▶ [Given data]
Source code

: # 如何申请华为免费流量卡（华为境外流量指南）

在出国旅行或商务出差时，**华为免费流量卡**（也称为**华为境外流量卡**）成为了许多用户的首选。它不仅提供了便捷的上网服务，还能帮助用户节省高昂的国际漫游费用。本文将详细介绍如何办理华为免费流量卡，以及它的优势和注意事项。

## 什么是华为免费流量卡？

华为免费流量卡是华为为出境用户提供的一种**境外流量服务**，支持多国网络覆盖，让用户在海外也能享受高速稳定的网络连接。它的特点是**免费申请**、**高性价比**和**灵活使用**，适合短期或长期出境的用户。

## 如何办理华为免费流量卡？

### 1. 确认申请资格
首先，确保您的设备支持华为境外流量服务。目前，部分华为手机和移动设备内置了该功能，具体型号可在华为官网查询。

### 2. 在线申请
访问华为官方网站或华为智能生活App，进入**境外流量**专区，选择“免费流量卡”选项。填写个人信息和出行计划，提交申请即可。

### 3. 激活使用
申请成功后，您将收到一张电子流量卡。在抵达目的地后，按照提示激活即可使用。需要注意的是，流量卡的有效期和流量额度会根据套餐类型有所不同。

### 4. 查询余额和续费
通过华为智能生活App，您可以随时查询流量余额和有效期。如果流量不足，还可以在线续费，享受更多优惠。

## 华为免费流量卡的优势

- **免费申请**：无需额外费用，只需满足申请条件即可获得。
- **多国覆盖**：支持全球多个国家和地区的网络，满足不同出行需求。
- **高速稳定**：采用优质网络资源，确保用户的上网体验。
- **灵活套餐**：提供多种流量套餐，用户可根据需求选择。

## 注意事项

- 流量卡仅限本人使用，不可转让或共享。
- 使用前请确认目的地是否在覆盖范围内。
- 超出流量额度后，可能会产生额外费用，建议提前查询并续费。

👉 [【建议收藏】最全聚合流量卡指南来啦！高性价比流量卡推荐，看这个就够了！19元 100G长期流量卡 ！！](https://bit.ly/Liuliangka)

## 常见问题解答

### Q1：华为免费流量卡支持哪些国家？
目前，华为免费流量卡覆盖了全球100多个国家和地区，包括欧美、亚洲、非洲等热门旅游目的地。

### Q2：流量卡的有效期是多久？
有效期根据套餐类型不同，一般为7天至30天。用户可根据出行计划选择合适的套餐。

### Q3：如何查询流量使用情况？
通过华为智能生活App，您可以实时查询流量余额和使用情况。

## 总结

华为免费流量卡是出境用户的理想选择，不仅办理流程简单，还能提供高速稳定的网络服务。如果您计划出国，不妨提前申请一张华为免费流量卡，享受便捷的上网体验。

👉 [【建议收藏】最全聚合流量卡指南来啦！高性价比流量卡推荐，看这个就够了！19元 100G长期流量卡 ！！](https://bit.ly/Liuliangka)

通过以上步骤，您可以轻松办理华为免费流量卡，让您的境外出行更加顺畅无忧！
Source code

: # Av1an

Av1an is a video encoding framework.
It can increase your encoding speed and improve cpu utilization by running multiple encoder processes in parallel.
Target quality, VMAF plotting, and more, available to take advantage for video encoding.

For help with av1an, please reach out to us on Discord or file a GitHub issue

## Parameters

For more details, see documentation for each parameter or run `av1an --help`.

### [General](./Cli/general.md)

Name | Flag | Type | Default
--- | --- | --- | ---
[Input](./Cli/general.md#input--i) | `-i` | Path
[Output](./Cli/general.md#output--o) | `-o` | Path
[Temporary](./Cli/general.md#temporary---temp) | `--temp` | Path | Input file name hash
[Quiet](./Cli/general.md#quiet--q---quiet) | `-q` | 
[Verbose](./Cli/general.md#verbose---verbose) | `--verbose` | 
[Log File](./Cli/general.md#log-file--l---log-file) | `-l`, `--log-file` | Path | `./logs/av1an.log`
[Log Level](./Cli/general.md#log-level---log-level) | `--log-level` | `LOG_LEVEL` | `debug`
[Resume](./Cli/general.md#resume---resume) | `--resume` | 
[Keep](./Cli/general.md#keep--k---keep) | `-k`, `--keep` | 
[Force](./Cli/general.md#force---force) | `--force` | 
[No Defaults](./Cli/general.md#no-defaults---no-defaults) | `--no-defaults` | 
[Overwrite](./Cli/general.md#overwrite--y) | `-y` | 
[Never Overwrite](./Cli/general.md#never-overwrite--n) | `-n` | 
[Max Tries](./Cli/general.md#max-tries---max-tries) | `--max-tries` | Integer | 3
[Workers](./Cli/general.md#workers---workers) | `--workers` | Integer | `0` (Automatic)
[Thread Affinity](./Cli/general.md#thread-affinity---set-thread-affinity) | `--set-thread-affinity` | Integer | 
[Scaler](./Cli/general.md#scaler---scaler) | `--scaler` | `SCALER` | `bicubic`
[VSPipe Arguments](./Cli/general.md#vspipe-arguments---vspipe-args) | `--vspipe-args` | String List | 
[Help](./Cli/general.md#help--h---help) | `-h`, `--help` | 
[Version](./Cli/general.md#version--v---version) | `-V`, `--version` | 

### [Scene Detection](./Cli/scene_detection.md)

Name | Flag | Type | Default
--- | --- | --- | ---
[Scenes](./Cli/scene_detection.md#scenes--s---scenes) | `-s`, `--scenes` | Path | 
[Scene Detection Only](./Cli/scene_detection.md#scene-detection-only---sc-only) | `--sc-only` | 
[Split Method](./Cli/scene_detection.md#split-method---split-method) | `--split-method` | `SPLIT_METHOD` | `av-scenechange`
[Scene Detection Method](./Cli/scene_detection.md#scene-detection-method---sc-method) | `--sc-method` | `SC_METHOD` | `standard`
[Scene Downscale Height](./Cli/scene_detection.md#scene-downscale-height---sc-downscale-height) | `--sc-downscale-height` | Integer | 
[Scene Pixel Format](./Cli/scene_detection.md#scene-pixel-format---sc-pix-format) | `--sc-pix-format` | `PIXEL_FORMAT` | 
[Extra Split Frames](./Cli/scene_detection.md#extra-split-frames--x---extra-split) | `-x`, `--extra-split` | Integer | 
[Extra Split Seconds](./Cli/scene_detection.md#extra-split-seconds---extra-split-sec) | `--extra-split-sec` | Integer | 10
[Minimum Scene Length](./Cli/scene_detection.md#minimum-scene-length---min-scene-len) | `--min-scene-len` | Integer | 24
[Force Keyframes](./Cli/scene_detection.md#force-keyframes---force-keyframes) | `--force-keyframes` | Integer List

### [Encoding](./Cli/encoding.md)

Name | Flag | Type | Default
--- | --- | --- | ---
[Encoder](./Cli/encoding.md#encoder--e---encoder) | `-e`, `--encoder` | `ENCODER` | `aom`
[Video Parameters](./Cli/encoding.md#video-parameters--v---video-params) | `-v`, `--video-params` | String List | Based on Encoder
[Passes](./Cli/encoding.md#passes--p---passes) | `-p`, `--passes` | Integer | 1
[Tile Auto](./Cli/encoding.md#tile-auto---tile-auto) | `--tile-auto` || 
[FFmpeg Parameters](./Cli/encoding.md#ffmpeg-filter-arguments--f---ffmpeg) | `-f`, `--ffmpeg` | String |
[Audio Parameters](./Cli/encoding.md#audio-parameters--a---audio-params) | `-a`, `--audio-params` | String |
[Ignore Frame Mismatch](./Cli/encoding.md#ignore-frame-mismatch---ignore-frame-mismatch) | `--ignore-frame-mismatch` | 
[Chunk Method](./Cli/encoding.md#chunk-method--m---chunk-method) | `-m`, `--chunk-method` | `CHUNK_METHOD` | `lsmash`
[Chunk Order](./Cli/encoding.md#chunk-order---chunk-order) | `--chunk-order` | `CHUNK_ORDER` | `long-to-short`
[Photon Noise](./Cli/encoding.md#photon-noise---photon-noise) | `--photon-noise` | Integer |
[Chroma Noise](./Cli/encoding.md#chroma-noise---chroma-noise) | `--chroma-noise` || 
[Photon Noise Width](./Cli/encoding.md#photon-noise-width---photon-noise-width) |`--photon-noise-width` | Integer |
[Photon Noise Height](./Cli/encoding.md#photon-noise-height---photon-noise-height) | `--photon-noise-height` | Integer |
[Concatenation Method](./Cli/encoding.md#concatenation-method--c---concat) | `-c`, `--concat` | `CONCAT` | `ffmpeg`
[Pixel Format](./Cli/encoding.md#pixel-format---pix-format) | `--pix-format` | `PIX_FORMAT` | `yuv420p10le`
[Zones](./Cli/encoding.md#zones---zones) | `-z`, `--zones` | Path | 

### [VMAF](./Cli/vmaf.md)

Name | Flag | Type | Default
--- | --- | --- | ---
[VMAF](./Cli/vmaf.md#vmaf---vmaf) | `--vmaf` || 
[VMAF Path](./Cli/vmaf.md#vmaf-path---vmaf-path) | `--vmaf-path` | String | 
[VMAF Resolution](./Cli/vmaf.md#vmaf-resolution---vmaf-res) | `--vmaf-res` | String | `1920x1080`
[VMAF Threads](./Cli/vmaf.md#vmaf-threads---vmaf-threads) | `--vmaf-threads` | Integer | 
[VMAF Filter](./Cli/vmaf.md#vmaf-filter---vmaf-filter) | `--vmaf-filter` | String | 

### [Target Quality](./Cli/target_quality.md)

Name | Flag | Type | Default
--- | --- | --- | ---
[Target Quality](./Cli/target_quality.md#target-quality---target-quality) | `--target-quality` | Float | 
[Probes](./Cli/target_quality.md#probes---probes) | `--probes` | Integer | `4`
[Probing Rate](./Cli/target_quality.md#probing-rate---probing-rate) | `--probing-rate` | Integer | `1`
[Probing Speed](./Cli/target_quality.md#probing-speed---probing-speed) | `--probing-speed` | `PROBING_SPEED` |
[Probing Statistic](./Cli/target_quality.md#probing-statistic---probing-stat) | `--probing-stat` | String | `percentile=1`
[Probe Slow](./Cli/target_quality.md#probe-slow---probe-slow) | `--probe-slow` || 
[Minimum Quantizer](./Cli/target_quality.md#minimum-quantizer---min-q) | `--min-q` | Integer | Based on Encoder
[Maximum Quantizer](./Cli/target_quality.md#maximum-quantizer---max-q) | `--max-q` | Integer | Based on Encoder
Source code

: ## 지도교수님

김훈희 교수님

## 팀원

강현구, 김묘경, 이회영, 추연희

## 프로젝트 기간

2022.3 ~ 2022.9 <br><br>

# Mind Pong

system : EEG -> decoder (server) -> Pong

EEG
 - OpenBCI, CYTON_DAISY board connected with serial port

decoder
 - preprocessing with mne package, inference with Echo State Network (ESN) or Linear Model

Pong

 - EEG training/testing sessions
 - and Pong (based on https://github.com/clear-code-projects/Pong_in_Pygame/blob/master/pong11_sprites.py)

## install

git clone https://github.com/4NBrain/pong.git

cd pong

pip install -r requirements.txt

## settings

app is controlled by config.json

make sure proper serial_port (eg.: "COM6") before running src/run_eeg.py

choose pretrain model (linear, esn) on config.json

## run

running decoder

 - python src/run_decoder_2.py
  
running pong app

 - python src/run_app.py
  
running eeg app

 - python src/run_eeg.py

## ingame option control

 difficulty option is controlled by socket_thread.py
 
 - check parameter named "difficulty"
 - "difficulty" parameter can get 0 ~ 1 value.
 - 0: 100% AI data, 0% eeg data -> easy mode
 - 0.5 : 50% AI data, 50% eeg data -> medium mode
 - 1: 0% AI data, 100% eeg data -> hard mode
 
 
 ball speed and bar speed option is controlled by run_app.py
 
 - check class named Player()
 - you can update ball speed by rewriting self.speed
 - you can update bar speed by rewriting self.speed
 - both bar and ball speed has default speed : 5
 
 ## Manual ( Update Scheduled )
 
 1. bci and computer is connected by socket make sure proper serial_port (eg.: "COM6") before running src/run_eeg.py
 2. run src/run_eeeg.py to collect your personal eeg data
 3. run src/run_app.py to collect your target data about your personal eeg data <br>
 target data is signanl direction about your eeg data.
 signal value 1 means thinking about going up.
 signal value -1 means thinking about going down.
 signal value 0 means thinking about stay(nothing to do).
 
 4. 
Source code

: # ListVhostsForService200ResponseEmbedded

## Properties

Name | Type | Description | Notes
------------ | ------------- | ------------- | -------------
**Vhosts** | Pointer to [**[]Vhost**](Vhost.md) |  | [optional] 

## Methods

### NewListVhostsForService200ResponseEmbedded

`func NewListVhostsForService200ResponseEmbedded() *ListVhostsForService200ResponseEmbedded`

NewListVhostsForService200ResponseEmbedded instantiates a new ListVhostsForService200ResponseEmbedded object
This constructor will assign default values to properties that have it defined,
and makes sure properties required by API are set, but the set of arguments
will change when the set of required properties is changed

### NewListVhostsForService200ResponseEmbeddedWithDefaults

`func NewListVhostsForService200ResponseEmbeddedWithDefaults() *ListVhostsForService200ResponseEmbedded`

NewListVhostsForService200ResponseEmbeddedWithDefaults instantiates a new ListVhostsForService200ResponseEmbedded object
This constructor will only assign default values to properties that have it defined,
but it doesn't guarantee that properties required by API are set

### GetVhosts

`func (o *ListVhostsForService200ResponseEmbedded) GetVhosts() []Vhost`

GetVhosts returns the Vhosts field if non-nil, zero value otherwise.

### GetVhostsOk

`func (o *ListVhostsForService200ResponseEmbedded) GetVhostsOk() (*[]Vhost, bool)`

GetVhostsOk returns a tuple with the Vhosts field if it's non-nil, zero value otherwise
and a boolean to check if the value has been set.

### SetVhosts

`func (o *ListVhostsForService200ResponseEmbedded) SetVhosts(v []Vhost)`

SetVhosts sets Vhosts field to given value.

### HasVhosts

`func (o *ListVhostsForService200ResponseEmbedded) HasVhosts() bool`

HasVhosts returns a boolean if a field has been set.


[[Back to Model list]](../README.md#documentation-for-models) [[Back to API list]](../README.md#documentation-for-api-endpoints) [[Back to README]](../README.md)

▶ [Instructions for the task] Looking at the data above, return every line from the one with "- 0: 100% AI data, 0% eeg data -> easy mode" down to the one with "- you can update bar", exactly and inclusively.

▶ [Solved problem]
 - 0: 100% AI data, 0% eeg data -> easy mode
 - 0.5 : 50% AI data, 50% eeg data -> medium mode
 - 1: 0% AI data, 100% eeg data -> hard mode
 
 
 ball speed and bar speed option is controlled by run_app.py
 
 - check class named Player()
 - you can update ball speed by rewriting self.speed
 - you can update bar speed by rewriting self.speed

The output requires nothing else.